# Supplied material:
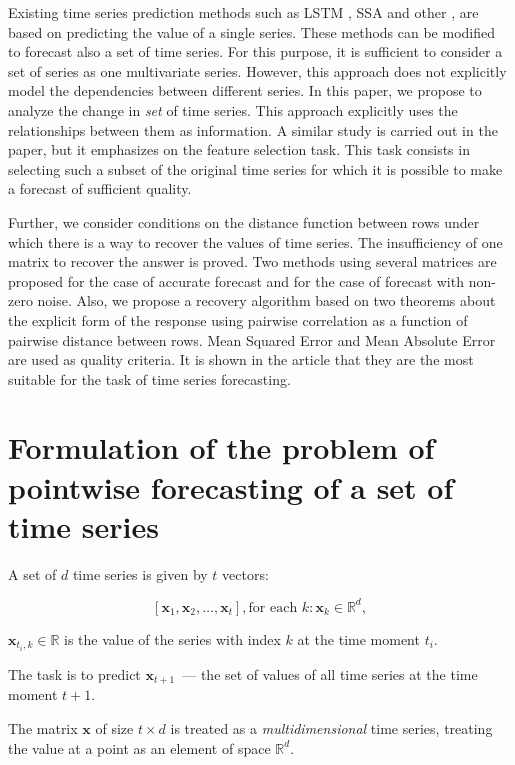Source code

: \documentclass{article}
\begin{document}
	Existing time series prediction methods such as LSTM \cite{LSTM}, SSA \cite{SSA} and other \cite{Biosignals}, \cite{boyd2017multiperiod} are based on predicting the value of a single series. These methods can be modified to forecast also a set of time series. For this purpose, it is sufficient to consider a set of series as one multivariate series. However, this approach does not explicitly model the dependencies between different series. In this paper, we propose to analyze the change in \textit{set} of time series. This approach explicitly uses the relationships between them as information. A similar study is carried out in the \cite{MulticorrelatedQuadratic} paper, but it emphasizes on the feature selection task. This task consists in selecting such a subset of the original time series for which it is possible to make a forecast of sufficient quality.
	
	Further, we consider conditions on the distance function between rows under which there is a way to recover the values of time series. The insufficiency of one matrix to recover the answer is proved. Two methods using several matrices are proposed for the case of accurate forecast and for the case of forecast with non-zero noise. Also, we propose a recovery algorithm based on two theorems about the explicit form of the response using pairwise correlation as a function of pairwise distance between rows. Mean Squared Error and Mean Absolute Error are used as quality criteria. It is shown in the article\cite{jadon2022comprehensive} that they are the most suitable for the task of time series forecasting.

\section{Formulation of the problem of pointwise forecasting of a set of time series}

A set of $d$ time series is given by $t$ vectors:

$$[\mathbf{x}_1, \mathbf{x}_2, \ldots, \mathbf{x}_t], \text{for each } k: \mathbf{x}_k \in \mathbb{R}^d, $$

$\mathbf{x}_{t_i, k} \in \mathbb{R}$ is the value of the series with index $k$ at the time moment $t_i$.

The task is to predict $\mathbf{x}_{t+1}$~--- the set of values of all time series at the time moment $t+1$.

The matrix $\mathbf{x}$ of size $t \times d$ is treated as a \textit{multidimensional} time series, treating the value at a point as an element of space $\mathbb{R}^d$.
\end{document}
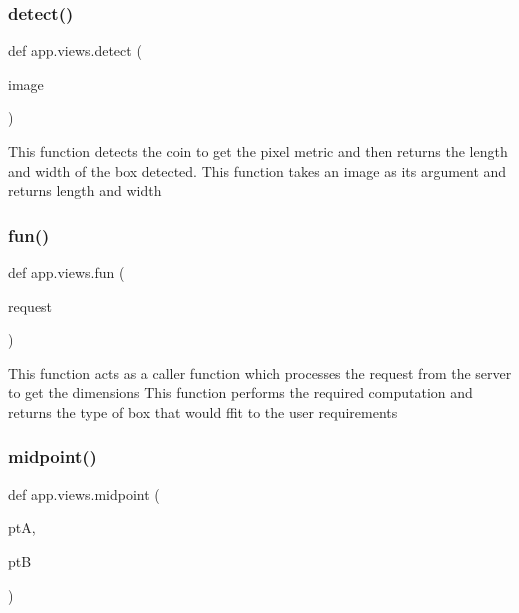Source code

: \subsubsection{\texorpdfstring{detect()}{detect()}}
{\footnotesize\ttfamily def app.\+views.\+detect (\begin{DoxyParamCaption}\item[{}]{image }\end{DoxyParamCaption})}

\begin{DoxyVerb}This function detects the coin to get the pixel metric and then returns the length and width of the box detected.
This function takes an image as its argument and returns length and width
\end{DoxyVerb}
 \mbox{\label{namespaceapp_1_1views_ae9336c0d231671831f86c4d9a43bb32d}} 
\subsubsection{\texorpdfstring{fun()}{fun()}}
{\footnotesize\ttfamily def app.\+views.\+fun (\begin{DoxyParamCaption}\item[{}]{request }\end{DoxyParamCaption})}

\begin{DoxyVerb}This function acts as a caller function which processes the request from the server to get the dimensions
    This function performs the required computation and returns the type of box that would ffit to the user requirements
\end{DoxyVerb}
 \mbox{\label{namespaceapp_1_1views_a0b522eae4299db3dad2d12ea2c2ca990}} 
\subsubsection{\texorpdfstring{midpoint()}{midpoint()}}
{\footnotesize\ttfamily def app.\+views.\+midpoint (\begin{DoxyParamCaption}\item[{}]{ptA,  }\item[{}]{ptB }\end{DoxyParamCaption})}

==

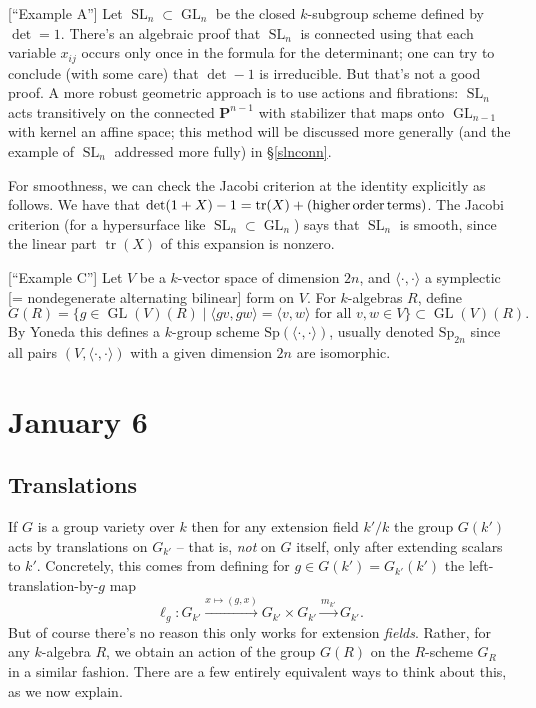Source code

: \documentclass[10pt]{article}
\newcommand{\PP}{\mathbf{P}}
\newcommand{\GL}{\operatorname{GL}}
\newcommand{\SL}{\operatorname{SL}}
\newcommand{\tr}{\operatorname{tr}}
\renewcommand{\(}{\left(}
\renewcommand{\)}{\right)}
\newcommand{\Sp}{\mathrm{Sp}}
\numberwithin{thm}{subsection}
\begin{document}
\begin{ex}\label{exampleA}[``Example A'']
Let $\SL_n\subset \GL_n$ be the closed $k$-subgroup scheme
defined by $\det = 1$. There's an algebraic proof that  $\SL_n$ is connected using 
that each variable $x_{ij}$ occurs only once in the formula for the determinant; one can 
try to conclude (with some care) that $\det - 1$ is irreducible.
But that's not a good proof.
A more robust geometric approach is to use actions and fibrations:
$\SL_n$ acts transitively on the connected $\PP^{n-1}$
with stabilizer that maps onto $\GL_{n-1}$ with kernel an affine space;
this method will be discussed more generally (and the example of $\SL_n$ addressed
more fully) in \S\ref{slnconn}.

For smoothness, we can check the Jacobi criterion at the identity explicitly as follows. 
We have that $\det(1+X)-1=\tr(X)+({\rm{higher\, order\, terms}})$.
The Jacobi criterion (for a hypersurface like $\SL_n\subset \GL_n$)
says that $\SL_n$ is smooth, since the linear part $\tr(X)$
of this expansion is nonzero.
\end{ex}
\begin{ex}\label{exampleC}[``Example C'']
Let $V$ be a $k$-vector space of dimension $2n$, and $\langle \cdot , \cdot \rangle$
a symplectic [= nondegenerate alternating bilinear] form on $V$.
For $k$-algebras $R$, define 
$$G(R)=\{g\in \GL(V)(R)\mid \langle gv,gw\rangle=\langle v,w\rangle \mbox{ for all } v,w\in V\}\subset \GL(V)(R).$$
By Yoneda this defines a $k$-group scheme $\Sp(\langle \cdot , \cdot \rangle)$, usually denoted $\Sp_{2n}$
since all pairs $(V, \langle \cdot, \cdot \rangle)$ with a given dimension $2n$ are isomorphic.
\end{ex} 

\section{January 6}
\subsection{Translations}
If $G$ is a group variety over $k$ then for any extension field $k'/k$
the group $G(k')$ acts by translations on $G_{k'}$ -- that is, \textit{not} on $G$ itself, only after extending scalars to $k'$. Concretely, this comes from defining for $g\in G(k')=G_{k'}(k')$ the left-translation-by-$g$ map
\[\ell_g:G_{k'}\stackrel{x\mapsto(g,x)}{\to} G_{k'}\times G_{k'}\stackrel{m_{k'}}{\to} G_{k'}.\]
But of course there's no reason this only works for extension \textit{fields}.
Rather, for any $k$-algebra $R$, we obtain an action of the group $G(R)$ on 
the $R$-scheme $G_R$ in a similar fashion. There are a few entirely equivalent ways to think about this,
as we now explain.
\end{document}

* * *

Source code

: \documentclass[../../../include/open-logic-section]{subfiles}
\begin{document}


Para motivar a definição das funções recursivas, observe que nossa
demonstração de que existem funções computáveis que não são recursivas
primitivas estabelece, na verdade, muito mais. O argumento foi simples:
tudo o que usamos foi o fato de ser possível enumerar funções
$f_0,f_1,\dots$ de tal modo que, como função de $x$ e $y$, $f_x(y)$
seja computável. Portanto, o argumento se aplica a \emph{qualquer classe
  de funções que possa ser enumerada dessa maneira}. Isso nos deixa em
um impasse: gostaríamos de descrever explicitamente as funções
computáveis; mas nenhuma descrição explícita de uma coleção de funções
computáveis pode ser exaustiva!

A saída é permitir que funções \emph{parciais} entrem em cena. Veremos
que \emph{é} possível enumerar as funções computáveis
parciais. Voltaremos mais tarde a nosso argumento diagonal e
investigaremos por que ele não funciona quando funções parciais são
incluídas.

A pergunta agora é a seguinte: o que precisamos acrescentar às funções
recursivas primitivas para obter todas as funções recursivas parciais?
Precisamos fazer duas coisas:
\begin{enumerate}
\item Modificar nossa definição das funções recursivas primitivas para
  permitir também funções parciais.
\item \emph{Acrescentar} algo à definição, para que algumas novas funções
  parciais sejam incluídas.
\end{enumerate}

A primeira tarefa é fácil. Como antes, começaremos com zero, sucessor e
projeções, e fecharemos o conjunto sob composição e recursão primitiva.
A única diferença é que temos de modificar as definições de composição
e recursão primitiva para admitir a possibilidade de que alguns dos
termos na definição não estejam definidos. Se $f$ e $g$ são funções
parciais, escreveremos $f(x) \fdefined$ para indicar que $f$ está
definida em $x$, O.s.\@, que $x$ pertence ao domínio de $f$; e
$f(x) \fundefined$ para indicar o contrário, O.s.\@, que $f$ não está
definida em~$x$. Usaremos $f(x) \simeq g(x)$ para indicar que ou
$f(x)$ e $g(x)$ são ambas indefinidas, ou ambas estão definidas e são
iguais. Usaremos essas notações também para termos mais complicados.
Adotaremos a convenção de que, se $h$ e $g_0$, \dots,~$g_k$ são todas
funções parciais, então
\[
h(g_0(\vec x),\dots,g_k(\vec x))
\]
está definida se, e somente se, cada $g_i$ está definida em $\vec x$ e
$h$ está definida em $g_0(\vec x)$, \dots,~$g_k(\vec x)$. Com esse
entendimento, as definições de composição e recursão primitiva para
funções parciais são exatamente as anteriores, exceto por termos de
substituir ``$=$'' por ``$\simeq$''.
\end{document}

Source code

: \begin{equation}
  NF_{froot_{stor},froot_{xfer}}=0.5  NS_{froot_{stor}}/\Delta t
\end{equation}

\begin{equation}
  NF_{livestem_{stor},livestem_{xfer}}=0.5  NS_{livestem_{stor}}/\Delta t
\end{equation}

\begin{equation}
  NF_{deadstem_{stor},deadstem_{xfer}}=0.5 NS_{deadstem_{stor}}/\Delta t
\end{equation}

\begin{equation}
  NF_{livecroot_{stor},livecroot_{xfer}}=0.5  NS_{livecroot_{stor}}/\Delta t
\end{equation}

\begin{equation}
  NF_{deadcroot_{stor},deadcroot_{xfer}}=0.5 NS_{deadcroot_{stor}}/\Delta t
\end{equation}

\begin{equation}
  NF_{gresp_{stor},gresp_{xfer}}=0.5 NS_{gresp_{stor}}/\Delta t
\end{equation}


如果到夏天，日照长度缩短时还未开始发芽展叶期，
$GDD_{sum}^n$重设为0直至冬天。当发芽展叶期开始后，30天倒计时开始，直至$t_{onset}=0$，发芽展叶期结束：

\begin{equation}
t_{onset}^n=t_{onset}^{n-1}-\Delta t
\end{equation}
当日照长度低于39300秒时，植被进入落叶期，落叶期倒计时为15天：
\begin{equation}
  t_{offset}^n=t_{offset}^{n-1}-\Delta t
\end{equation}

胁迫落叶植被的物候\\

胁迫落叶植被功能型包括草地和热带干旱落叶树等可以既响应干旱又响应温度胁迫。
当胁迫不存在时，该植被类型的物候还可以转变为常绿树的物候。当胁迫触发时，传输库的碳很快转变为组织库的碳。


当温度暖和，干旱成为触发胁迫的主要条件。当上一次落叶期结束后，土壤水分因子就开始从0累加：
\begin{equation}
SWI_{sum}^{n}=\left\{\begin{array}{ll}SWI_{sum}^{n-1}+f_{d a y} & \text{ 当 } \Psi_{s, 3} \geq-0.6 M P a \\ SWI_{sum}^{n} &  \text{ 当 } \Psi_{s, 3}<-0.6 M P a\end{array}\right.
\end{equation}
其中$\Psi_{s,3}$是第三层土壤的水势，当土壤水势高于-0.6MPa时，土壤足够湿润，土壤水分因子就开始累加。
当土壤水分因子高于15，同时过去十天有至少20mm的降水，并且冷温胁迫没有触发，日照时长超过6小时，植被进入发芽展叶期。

# Task brief:
Determine how many lines of the data above hold the word "possível". Output that number only.

# Exercise output:
2